Он помог мне спуститься с правого притертого к льдине борта и подвел к матросу, который мешал какое-то варево в бензинной бочке. Под бочкой горел жаркий огонь, от варева пахло смолой, дегтем и еще чем-то острым и пронзительным.
— Пускай пек мешает, — сказал Антон матросу.
— Лады, — сказал матрос и показал мне, как надо варить пек смолистую массу для заварки щелей в корпусе судна.
Эта работа была легкая, но все равно я чувствовал себя совершенно разбитым, и пустым, как барабан. Я видел, как шкипер с «Азимута» и еще один матрос обтесывали доски, готовили паклю, и все это — быстро, ловко и умело. Потом «Азимут» вдруг стал крениться на левый борт. Я вскрикнул.
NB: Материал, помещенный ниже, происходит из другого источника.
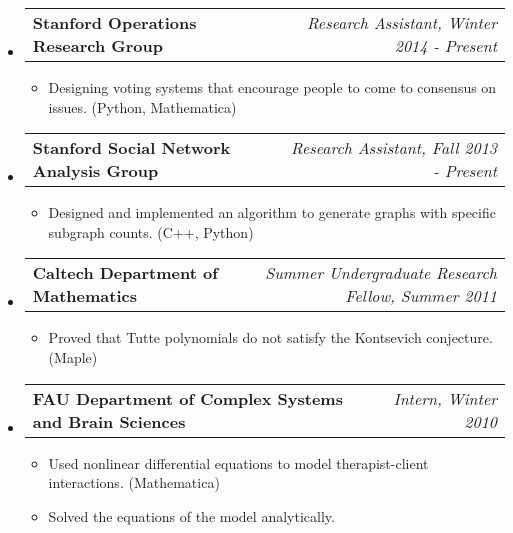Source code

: \documentclass[letterpaper,10pt]{article}
\makeatletter
\newcommand{\resitem}[1]{\item #1 \vspace{-2pt}}
\newcommand{\ressubheading}[4]{
\begin{tabular*}{7.0in}{l@{\extracolsep{\fill}}r}
		\textbf{#1} & \textit{#4} \\
\end{tabular*}\vspace{-6pt}}
\makeatother
\begin{document}
\begin{itemize}
\item
	\ressubheading{Stanford Operations Research Group}{Stanford, CA}{Research Assistant}{Research Assistant, Winter 2014 - Present}
	\begin{itemize}
		\resitem{Designing voting systems that encourage people to come to consensus on issues.  (Python, Mathematica)}
	\end{itemize}
\item
	\ressubheading{Stanford Social Network Analysis Group}{Stanford, CA}{Research Assistant}{Research Assistant, Fall 2013 - Present}
	\begin{itemize}
		\resitem{Designed and implemented an algorithm to generate graphs with specific subgraph counts.  (C++, Python)}
	\end{itemize}


\item
	\ressubheading{Caltech Department of Mathematics}{Pasadena, CA}{Summer Undergraduate Research Fellow}{Summer Undergraduate Research Fellow, Summer 2011}
	\begin{itemize}
		\resitem{Proved that Tutte polynomials do not satisfy the Kontsevich conjecture.  (Maple)}
	\end{itemize}

\item
	\ressubheading{FAU Department of Complex Systems and Brain Sciences}{Boca Raton, FL}{Research Intern}{Intern, Winter 2010}
	\begin{itemize}
		\resitem{Used nonlinear differential equations to model therapist-client interactions.  (Mathematica)}
		\resitem{Solved the equations of the model analytically.}
	\end{itemize}


\end{itemize}
\end{document}

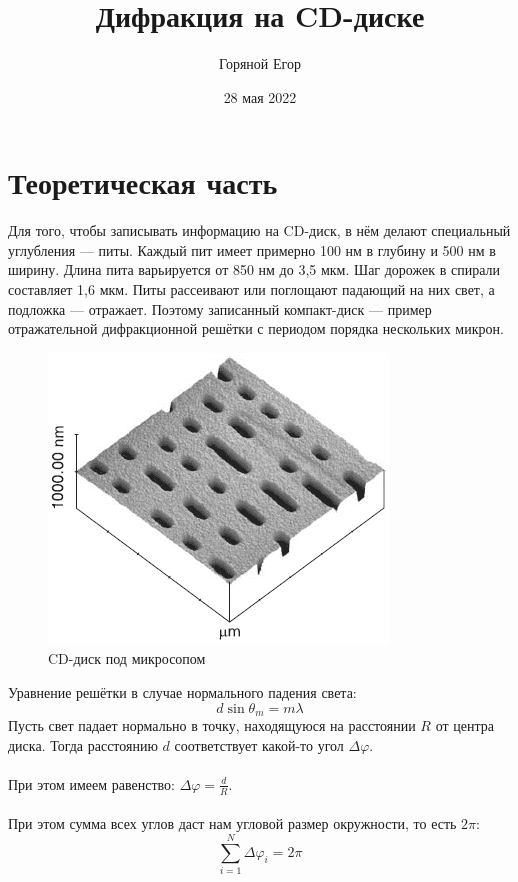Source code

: \documentclass[a4paper]{article}
\begin{document}
\author{Горяной Егор}
\date{28 мая 2022}
\title{Дифракция на CD-диске}
\maketitle


\section{Теоретическая часть}
{Для того, чтобы записывать информацию на CD-диск, в нём делают специальный углубления --- питы. Каждый пит имеет примерно 100 нм в глубину и 500 нм в ширину. Длина пита варьируется от 850 нм до 3,5 мкм. Шаг дорожек в спирали составляет 1,6 мкм. Питы рассеивают или поглощают падающий на них свет, а подложка — отражает. Поэтому записанный компакт-диск — пример отражательной дифракционной решётки с периодом порядка нескольких микрон.}
\begin{figure}[H]
    \centering
    \includegraphics[scale=1]{cd_disk.png}
    \caption{CD-диск под микросопом}
\end{figure}
Уравнение решётки в случае нормального падения света:
\begin{equation}\label{eq1}
d\sin\theta_m=m\lambda
\end{equation}
Пусть свет падает нормально в точку, находящуюся на расстоянии $R$ от центра диска. Тогда расстоянию $d$ соответствует какой-то угол $\Delta\varphi$.\\
\\
При этом имеем равенство: $\Delta\varphi=\displaystyle\frac{d}{R}$.\\
\\
При этом сумма всех углов даст нам угловой размер окружности, то есть $2\pi$:
\begin{equation}\label{eq2}
\displaystyle\sum\limits_{i=1}^{N}\Delta\varphi_i =2\pi
\end{equation}
\end{document}
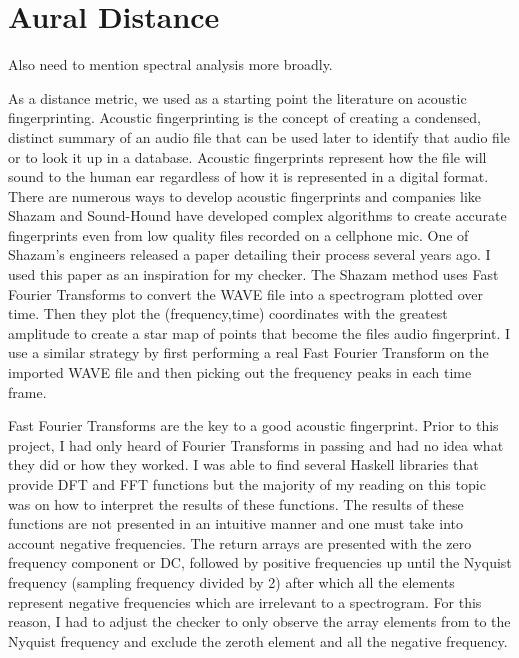 
\section{Aural Distance}

Also need to mention spectral analysis more broadly.

As a distance metric, we used as a starting point the literature on acoustic fingerprinting.
Acoustic fingerprinting is the concept of creating a condensed, distinct summary of an audio file that can be used later to identify that audio file or to look it up in a database.
Acoustic fingerprints represent how the file will sound to the human ear regardless of how it is represented in a digital format.
There are numerous ways to develop acoustic fingerprints and companies like Shazam and Sound-Hound have developed complex algorithms to create accurate fingerprints even from low quality files recorded on a cellphone mic.
One of Shazam’s engineers released a paper detailing their process several years ago.
I used this paper as an inspiration for my checker.
The Shazam method uses Fast Fourier Transforms to convert the WAVE file into a spectrogram plotted over time.
Then they plot the (frequency,time) coordinates with the greatest amplitude to create a star map of points that become the files audio fingerprint.
I use a similar strategy by first performing a real Fast Fourier Transform on the imported WAVE file and then picking out the frequency peaks in each time frame.


Fast Fourier Transforms are the key to a good acoustic fingerprint.
Prior to this project, I had only heard of Fourier Transforms in passing and had no idea what they did or how they worked.
I was able to find several Haskell libraries that provide DFT and FFT functions but the majority of my reading on this topic was on how to interpret the results of these functions.
The results of these functions are not presented in an intuitive manner and one must take into account negative frequencies.
The return arrays are presented with the zero frequency component or DC, followed by positive frequencies up until the Nyquist frequency (sampling frequency divided by 2) after which all the elements represent negative frequencies which are irrelevant to a spectrogram.
For this reason, I had to adjust the checker to only observe the array elements from to the Nyquist frequency and exclude the zeroth element and all the negative frequency.

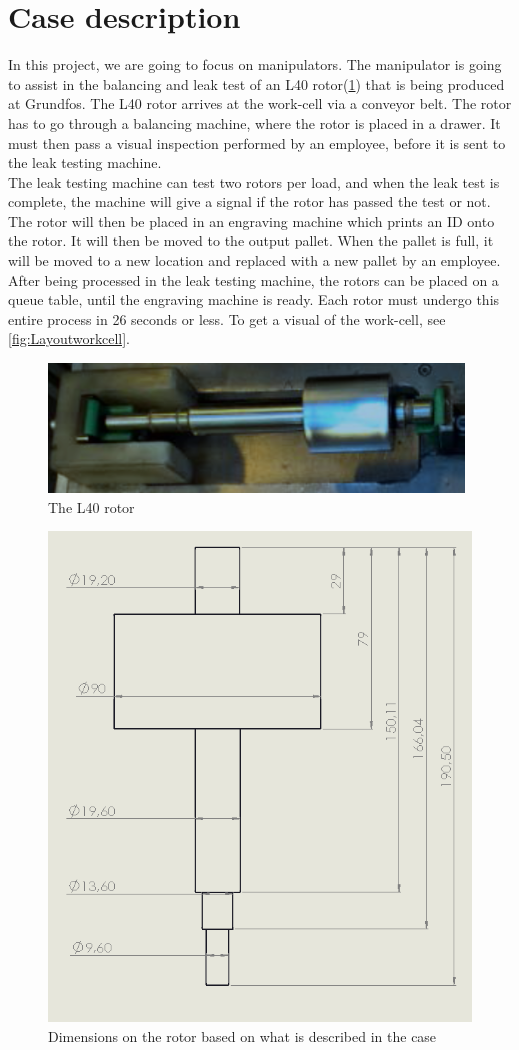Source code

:\section{Case description} \label{ch:case description}

In this project, we are going to focus on manipulators.
The manipulator is going to assist in the balancing and leak test of an L40 rotor(\ref{fig:rotor}) that is being produced at Grundfos. The L40 rotor arrives at the work-cell via a conveyor belt. The rotor has to go through a balancing machine, where the rotor is placed in a drawer. It must then pass a visual inspection performed by an employee, before it is sent to the leak testing machine.\\
The leak testing machine can test two rotors per load, and when the leak test is complete, the machine will give a signal if the rotor has passed the test or not. The rotor will then be placed in an engraving machine which prints an ID onto the rotor. It will then be moved to the output pallet. When the pallet is full, it will be moved to a new location and replaced with a new pallet by an employee.\\ 
After being processed in the leak testing machine, the rotors can be placed on a queue table, until the engraving machine is ready. Each rotor must undergo this entire process in 26 seconds or less. To get a visual of the work-cell, see \ref{fig:Layoutworkcell}.\\

\begin{figure}[H]
    \centering
    \includegraphics[width=.48\textwidth]{InitialProblemstatement/Case/rotorlille.PNG}
    \caption{The L40 rotor}
    \label{fig:rotor}
\end{figure}

\begin{figure}[H]
    \centering
    \includegraphics[width=.70\textwidth]{InitialProblemstatement/Case/rotordims.PNG}
    \caption{Dimensions on the rotor based on what is described in the case\cite{Case}}
    \label{fig:rotor_dims}
\end{figure}


\newpage

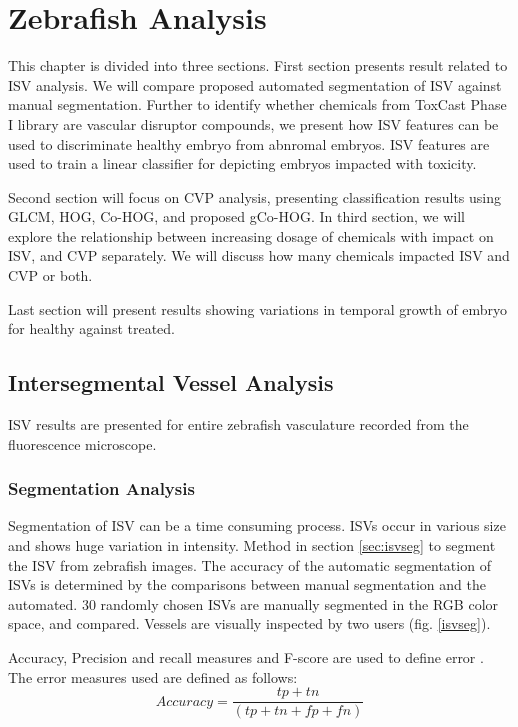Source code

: \chapter{Zebrafish Analysis}\label{chap:results}

This chapter is divided into three sections. First section presents result related to ISV analysis. We will compare proposed automated segmentation of ISV against manual segmentation. Further to identify whether chemicals from ToxCast Phase I library are vascular disruptor compounds, we present how ISV features can be used to discriminate healthy embryo from abnromal embryos. ISV features are used to train a linear classifier for depicting embryos impacted with toxicity. 

Second section will focus on CVP analysis, presenting classification results using GLCM, HOG, Co-HOG, and proposed gCo-HOG. In third section, we will explore the relationship between increasing dosage of chemicals with impact on ISV, and CVP separately. We will discuss how many chemicals impacted ISV and CVP or both.

Last section will present results showing variations in temporal growth of embryo for healthy against treated. 


\section{Intersegmental Vessel Analysis}\label{sec:isvanalysis}
ISV results are presented for entire zebrafish vasculature recorded from the fluorescence microscope. 

\subsection{Segmentation Analysis}
Segmentation of ISV can be a time consuming process. ISVs occur in various size and shows huge variation in intensity. Method in section \ref{sec:isvseg} to segment the ISV from zebrafish images. The accuracy of the automatic segmentation of ISVs is determined by the comparisons between manual segmentation and the automated. 30 randomly chosen ISVs are manually segmented in the RGB color space, and compared. Vessels are visually inspected by two users (fig. \ref{isvseg}). 


Accuracy, Precision and recall measures and F-score are used to define error \cite{Martin01}. The error measures used are defined as follows:
\begin{equation}
Accuracy = \frac{tp + tn}{(tp + tn + fp + fn)}
\end{equation}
— Не боись, — сказал остановившийся рядом Славка, — это его талями подтягивают. Гляди, сейчас пробоина покажется.
И верно, минут через десять из-подо льда стал выползать израненный борт судна, а вскоре показалась и большая, длинная, рваная дыра. Я мешал онемевшими руками пек, думал не очень-то веселую думу и наблюдал почти безразлично работу других.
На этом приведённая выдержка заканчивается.